ANCHORAGE - Scientists have come up empty in their search for the cause of beak deformities in Anchorage area black-capped chickadees. The songbirds began appearing at local bird feeders last winter with grotesquely long bills.
Rather than the normal stubby chickadee bill, these were curled and crossed. Some chickadees had bills so deformed they curled under and pointed back at the birds' chests.
Colleen Handel with the Alaska Biological Science Center has received more than 200 reports of beak deformities.
She caught a few of the deformed chickadees and sent their body tissues for lab analyses, along with the tissues of several normal birds. The test results came back this summer, but they did little to solve the mystery.
The tests found no unusual bacteria, parasites or metals and no significant concentrations of contaminants. Handel was looking especially hard for evidence of insecticides, such as those used to combat the spruce bark beetle.
The evidence wasn't there. But the healthy birds and the deformed birds had concentrations of DDE, a chemical produced by breaking down DDT, an insecticide banned in the United States in the 1970s.

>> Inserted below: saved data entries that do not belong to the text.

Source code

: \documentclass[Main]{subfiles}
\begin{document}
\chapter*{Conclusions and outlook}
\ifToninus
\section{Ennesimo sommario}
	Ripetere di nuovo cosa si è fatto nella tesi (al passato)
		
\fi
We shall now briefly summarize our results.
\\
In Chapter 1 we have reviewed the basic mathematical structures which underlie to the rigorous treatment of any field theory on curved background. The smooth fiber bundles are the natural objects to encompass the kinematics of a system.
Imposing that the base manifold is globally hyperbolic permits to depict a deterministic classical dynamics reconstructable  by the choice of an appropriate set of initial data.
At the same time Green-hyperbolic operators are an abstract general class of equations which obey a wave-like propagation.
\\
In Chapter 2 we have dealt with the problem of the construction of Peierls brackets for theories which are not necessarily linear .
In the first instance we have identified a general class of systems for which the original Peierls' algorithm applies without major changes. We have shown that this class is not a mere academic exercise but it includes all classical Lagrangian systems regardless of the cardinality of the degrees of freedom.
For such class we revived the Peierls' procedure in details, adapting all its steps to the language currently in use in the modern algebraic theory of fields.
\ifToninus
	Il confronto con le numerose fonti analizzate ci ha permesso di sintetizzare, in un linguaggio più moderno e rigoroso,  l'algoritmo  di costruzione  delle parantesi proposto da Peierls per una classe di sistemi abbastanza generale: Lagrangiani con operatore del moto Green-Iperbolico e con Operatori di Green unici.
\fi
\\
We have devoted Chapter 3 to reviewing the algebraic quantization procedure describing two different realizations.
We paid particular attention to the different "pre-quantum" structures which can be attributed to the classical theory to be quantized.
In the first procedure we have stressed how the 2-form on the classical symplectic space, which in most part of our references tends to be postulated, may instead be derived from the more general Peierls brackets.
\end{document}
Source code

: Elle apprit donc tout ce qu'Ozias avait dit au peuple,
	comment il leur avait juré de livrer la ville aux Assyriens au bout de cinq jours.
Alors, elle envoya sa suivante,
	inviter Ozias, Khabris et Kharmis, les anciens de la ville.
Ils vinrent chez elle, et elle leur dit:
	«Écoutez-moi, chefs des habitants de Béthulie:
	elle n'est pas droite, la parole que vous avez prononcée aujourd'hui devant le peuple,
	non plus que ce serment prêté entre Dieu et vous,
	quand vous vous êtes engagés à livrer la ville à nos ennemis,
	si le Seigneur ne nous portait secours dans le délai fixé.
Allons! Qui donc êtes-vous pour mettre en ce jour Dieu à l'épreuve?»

``These guys are still picking it up somewhere,'' she told the Anchorage Daily News.
But the DDE finding isn't much of a clue in the beak mystery, since the level was about the same in the normal and abnormal birds, she said.
The birds with the deformities did have lower iron levels, suggesting they may have anemia, Handel said. But she said that was probably a response to stress, rather than a cause of the deformations.
``It's frustrating because the negative results don't help us much,'' said Handel, who works for a branch of the U.S. Geological Survey.
Black-capped chickadees with deformed beaks have shown up in other parts of North America over the past decade, but the sightings are far fewer: two in Ontario and single birds in Wisconsin, Connecticut and Vermont.
Alaska bird-watchers have also reported a handful of other species with deformed beaks, including woodpeckers, nuthatches, jays and magpies.
Whatever is causing the deformities may show up early in the birds' development and get flushed from their bodies by winter, when Handel collected her samples.
``We might be able to figure something out if we look during the breeding season,'' Handel said. She has asked the U.S. Fish and Wildlife Service for about $150,000 for a spring study of the birds.